"context canceled" is Added as a Span Event on `cortex.ingester/QueryStream` Trace
Describe the bug When a QueryStream operation ends due to the context being canceled, the error is added to the trace's span event.
To Reproduce Steps to reproduce the behavior:
- Start Cortex with tracing enabled.
- Run a query that the distributor sends to more than one ingester.
Expected behavior If an ingester context is canceled during the query (which I understand is normal operation of cortex?), then the operation results in an OK span status with no attached span event.
Environment:
- Infrastructure: Kubernetes
- Deployment tool: Helm
Additional Context
The span in question: https://github.com/cortexproject/cortex/blob/ab3ca0a967a60ebc46b5e9b3141b9bd26c893e00/pkg/ingester/ingester.go#L1744-L1745
Similar issue from the past: https://github.com/cortexproject/cortex/issues/1279
How it was fixed in WeaveWorks: https://github.com/weaveworks/common/pull/148/files
An example of a failing trace. In this example, there were five parallel query streams, and the one that was canceled was the slowest.
And its span event:
The span /cortex.Ingester/QueryStream was instrumented automatically by gRPC tracing middleware I think. It is not https://github.com/cortexproject/cortex/blob/ab3ca0a967a60ebc46b5e9b3141b9bd26c893e00/pkg/ingester/ingester.go#L1744-L1745 codepath.
We need to change gRPC middleware library behavior to ignore context canceled error. I am not sure if it is something we can do easily.

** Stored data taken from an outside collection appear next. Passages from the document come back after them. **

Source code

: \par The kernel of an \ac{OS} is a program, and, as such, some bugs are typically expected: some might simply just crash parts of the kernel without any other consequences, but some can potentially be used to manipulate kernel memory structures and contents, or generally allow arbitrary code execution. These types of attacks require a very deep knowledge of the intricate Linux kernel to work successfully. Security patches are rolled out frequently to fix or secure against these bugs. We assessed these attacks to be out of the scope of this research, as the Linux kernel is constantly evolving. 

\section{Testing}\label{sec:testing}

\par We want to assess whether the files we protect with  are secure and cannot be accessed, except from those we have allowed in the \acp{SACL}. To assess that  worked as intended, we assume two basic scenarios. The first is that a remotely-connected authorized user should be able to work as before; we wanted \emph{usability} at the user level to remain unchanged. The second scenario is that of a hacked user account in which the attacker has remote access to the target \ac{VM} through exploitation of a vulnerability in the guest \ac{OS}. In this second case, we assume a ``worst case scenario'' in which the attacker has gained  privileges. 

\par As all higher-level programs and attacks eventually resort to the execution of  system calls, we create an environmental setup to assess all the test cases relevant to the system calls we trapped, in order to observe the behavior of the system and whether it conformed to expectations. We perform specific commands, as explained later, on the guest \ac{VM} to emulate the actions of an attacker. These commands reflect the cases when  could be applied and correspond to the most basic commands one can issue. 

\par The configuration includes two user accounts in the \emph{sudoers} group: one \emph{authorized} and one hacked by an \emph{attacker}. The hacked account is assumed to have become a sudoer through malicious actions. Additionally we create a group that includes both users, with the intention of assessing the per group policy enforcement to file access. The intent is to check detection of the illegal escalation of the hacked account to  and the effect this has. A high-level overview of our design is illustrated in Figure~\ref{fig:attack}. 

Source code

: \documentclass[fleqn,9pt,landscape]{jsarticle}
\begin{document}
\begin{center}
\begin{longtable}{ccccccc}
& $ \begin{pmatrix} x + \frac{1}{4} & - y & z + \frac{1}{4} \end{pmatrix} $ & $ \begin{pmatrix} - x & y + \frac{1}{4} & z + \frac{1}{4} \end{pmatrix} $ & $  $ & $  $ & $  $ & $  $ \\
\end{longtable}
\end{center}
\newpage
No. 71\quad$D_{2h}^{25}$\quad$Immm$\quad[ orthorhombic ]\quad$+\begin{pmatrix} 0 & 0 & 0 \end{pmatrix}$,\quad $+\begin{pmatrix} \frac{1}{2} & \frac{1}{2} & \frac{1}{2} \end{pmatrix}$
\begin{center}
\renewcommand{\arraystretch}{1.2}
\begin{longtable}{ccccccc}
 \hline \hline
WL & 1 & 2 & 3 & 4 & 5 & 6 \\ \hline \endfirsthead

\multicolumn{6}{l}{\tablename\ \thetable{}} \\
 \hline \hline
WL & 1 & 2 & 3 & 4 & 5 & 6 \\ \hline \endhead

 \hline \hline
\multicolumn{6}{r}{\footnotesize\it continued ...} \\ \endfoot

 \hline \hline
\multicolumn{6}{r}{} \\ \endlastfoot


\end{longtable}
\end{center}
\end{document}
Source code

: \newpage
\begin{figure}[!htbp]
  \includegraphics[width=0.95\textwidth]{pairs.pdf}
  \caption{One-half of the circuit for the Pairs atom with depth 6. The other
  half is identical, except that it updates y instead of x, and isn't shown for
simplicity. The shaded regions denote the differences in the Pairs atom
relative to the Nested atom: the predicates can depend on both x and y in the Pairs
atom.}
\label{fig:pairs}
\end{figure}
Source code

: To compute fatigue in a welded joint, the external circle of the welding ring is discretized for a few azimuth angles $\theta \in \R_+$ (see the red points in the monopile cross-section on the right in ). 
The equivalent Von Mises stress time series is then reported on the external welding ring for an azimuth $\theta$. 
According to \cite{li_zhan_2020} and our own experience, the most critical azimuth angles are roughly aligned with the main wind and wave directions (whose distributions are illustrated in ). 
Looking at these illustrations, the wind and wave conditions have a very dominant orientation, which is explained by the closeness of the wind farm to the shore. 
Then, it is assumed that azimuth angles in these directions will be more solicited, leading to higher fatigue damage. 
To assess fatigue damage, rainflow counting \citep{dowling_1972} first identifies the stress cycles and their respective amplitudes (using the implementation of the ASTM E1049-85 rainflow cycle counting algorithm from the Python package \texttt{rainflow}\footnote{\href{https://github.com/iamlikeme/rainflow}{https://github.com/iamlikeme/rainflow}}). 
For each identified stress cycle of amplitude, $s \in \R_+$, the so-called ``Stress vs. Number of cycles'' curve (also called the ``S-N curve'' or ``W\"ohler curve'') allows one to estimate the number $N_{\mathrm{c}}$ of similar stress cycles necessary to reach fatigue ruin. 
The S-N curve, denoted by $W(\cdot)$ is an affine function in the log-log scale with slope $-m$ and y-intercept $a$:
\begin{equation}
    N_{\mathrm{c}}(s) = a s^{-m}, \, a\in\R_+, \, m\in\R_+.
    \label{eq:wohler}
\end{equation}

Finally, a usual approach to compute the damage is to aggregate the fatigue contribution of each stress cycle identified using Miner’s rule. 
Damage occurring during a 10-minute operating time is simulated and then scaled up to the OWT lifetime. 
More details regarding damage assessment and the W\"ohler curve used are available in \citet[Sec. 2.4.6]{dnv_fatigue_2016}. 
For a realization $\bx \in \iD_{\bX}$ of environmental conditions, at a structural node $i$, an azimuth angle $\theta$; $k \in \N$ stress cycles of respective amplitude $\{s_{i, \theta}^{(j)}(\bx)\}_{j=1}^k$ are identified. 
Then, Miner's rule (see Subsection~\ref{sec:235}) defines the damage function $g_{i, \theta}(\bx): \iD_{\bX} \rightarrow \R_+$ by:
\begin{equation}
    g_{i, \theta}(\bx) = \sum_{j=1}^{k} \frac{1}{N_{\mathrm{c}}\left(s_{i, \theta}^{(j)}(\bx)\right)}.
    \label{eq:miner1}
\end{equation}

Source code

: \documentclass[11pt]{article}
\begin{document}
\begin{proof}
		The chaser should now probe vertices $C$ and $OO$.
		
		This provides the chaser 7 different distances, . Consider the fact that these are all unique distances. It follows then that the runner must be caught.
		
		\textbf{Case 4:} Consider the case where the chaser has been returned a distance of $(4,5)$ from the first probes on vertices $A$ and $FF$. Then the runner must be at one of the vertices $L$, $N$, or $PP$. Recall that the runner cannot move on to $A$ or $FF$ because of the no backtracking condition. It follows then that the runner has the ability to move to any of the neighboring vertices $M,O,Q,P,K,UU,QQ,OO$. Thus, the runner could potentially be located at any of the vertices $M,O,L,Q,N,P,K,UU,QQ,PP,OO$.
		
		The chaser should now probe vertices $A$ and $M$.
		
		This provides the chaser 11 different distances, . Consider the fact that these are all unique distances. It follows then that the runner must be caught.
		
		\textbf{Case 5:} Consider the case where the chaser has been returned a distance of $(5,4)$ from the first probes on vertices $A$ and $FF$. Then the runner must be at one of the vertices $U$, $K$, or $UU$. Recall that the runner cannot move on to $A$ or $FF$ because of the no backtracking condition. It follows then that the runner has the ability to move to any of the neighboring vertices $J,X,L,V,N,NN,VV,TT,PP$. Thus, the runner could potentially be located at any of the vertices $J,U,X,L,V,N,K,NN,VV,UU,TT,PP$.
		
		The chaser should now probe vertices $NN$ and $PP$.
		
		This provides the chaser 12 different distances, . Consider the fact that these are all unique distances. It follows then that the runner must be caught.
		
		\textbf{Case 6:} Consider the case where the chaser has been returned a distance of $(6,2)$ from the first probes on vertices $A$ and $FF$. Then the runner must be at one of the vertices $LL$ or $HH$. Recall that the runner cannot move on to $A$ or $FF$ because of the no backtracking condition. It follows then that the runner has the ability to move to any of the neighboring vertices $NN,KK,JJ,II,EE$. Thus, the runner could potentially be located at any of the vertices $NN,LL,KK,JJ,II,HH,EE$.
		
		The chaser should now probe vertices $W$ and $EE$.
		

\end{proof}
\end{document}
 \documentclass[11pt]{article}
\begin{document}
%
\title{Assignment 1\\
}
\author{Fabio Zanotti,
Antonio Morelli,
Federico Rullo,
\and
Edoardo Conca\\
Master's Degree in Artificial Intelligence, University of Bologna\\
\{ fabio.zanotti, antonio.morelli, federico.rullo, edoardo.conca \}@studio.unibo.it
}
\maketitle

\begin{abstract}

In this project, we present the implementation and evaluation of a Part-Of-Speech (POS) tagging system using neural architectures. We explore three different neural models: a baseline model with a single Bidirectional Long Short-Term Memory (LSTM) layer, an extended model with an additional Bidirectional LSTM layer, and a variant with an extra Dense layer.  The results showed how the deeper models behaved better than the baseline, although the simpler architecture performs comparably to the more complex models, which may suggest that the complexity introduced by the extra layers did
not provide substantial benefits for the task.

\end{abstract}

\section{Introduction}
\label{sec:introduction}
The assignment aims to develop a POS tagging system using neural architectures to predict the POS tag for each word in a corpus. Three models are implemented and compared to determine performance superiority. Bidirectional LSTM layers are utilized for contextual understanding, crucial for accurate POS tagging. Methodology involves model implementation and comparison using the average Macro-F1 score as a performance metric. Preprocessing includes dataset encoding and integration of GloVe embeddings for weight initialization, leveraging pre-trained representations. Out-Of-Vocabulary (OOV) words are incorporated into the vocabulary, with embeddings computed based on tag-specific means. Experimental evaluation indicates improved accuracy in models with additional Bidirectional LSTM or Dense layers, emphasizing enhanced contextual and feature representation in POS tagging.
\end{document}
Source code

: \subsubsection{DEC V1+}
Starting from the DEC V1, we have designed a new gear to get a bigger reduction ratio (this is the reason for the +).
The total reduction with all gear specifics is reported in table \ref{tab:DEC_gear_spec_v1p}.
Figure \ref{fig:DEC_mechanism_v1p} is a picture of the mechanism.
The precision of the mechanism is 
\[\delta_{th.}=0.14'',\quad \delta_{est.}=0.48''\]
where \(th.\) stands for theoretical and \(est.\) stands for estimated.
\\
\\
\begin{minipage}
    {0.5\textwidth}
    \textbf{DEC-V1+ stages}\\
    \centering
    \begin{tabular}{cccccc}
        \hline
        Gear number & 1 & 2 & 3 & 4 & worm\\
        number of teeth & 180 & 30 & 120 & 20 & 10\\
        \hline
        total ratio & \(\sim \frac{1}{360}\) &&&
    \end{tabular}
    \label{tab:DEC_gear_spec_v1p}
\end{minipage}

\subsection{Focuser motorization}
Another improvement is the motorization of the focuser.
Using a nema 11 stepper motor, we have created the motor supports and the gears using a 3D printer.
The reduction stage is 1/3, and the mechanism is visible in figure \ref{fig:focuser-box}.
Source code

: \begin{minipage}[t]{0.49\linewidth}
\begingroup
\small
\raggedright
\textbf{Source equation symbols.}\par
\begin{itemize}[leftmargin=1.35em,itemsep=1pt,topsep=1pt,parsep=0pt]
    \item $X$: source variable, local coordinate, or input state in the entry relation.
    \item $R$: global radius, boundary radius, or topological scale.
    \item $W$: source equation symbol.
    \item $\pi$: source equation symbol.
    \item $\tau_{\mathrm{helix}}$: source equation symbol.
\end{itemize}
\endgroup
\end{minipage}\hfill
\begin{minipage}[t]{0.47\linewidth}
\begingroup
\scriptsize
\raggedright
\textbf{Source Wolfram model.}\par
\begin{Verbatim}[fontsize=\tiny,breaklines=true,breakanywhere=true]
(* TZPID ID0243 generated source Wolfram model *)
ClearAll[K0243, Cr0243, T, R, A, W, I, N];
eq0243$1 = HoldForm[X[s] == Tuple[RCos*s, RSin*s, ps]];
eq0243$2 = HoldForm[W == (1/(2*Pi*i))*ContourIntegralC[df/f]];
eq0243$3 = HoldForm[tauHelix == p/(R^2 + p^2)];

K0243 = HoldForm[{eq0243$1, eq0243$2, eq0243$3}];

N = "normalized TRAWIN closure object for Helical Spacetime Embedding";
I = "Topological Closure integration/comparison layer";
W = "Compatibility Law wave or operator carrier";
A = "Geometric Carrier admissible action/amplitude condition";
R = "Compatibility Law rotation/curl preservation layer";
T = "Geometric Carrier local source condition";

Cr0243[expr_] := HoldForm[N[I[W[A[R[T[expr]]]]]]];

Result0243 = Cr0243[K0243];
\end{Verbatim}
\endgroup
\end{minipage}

As a workaround, I added a transform processor to our Mimir OpenTelemetry collector that watches for this case and sets the span status to OK.
processors:
transform/cortexquerycontextcanceledspanevent:
error_mode: ignore
trace_statements:
- context: spanevent
statements:
- set(span.status.code, 1) where (span.name == "/cortex.Ingester/QueryStream" and attributes["message"] == "context canceled")